Trump himself delivered the blunt message exactly as he wanted. No spokesman needed.

The walkout and vow looked positively juvenile. His base loves such displays of tough talk, though, when the president tells off anybody with power in the D.C. swamp. Trump has conscientiously tended to that base every day he’s been in office. Polls show 90 percent of Republicans support him, which is high.

But here’s the problem: Republicans are a minority party. Ninety percent of a minority party is an even smaller minority. Trump’s overall job approval is bobbing in the low 40s and has never once been above 50 percent.

Trump lost the 2016 popular vote to Hillary Clinton, 46 percent to her 48 percent. But his votes were in just the right places needed to capture 57 percent of the Electoral College.

Polls are not predictions, especially this far out. And naturally much of the 2020 outcome depends on the Democrats’ ticket, its financing and its effectiveness on the campaign trail. How attractive or dangerous an alternative does it seem?

But a combination of polls this month found that 54 percent said they would definitely not vote for Trump.

The economy is finally humming, with 3.2 percent annualized growth; unemployment is the lowest in six decades; and ISIS has been forced to ground.

What accounts for the 54 percent antipathy, especially among the slim but decisive slice of persuadable independents, is this president’s behavior. It’s unpresidential. It mattered less last time because the alternative was so lame.

Trump’s base relishes his behavior. He relishes his base relishing it.
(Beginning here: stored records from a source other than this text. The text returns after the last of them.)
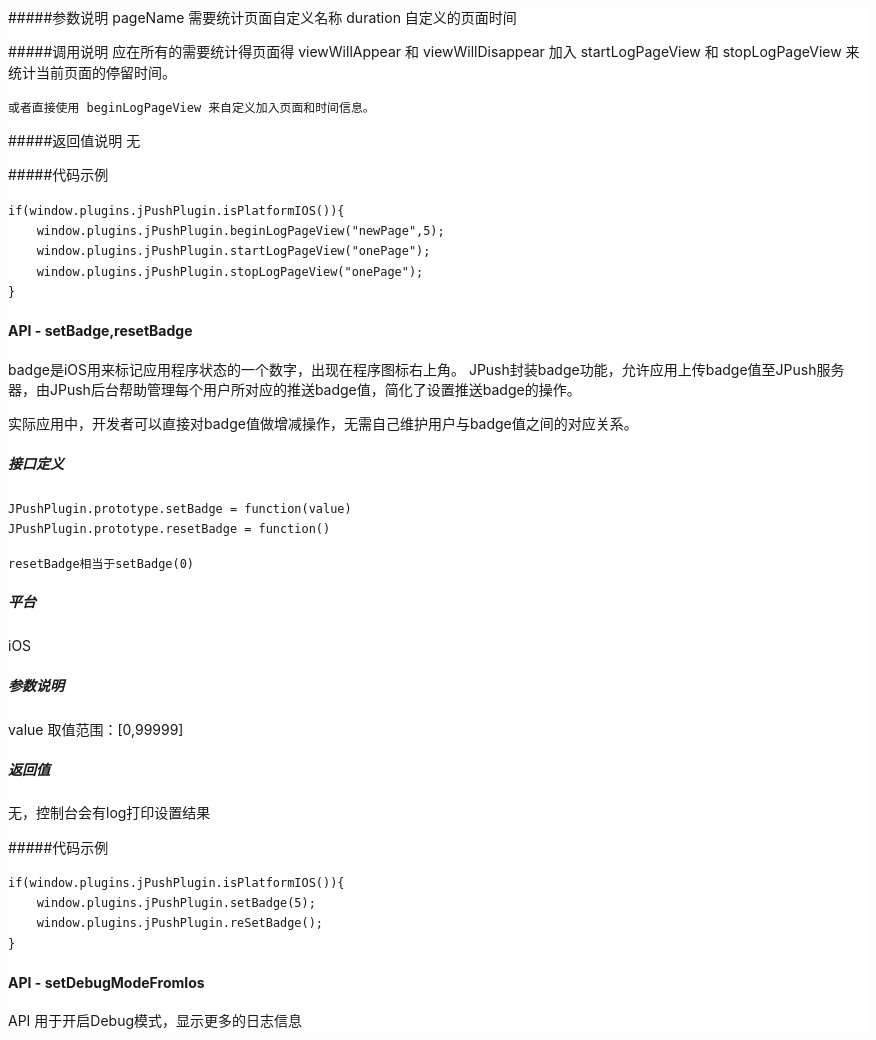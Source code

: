 #####参数说明
pageName 需要统计页面自定义名称
duration 自定义的页面时间

#####调用说明
应在所有的需要统计得页面得 viewWillAppear 和 viewWillDisappear 加入 startLogPageView 和 stopLogPageView 来统计当前页面的停留时间。

	或者直接使用 beginLogPageView 来自定义加入页面和时间信息。


#####返回值说明
无

#####代码示例

	if(window.plugins.jPushPlugin.isPlatformIOS()){
		window.plugins.jPushPlugin.beginLogPageView("newPage",5);
		window.plugins.jPushPlugin.startLogPageView("onePage");
		window.plugins.jPushPlugin.stopLogPageView("onePage");
	}
	


#### API - setBadge,resetBadge

badge是iOS用来标记应用程序状态的一个数字，出现在程序图标右上角。 JPush封装badge功能，允许应用上传badge值至JPush服务器，由JPush后台帮助管理每个用户所对应的推送badge值，简化了设置推送badge的操作。

实际应用中，开发者可以直接对badge值做增减操作，无需自己维护用户与badge值之间的对应关系。

##### 接口定义

	JPushPlugin.prototype.setBadge = function(value)
	JPushPlugin.prototype.resetBadge = function()

`resetBadge相当于setBadge(0)`

##### 平台
iOS

##### 参数说明

value 取值范围：[0,99999]

##### 返回值

无，控制台会有log打印设置结果


#####代码示例

	if(window.plugins.jPushPlugin.isPlatformIOS()){
		window.plugins.jPushPlugin.setBadge(5);
		window.plugins.jPushPlugin.reSetBadge();
	}
#### API - setDebugModeFromIos

API 用于开启Debug模式，显示更多的日志信息
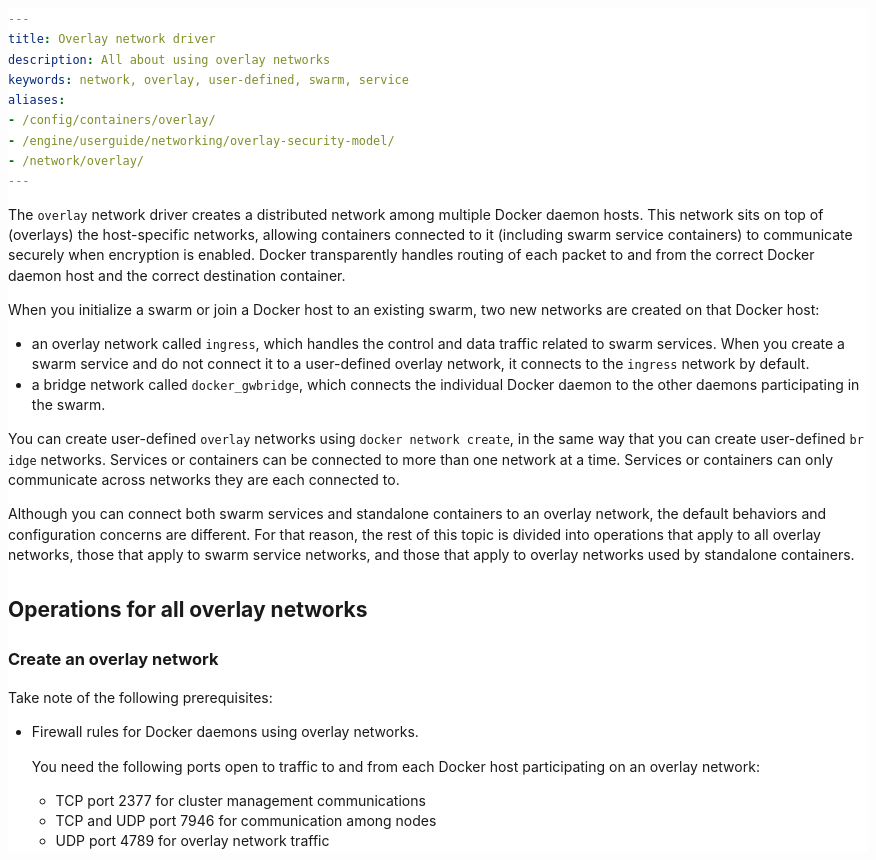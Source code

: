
 ```yaml
---
title: Overlay network driver
description: All about using overlay networks
keywords: network, overlay, user-defined, swarm, service
aliases:
- /config/containers/overlay/
- /engine/userguide/networking/overlay-security-model/
- /network/overlay/
---
```


The `overlay` network driver creates a distributed network among multiple
Docker daemon hosts. This network sits on top of (overlays) the host-specific
networks, allowing containers connected to it (including swarm service
containers) to communicate securely when encryption is enabled. Docker
transparently handles routing of each packet to and from the correct Docker
daemon host and the correct destination container.

When you initialize a swarm or join a Docker host to an existing swarm, two
new networks are created on that Docker host:

- an overlay network called `ingress`, which handles the control and data traffic
  related to swarm services. When you create a swarm service and do not
  connect it to a user-defined overlay network, it connects to the `ingress`
  network by default.
- a bridge network called `docker_gwbridge`, which connects the individual
  Docker daemon to the other daemons participating in the swarm.

You can create user-defined `overlay` networks using `docker network create`,
in the same way that you can create user-defined `bridge` networks. Services
or containers can be connected to more than one network at a time. Services or
containers can only communicate across networks they are each connected to.

Although you can connect both swarm services and standalone containers to an
overlay network, the default behaviors and configuration concerns are different.
For that reason, the rest of this topic is divided into operations that apply to
all overlay networks, those that apply to swarm service networks, and those that
apply to overlay networks used by standalone containers.

## Operations for all overlay networks

### Create an overlay network

Take note of the following prerequisites:

- Firewall rules for Docker daemons using overlay networks.

  You need the following ports open to traffic to and from each Docker host participating on an overlay network:
  - TCP port 2377 for cluster management communications
  - TCP and UDP port 7946 for communication among nodes
  - UDP port 4789 for overlay network traffic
And he knows he knows better than any director of communications on the market.

Trump’s true believers are the mirror image of the Never Trumps. Both are so deeply invested in their belief it appears that nothing could convince them otherwise.

That gives this president some freedom to maneuver. He could with a daily dose of self-discipline keep those believers happy while recalibrating that behavior down a few notches to appeal to others.

Short of that, Donald Trump seriously risks going down in history as president of a lone term of tumult.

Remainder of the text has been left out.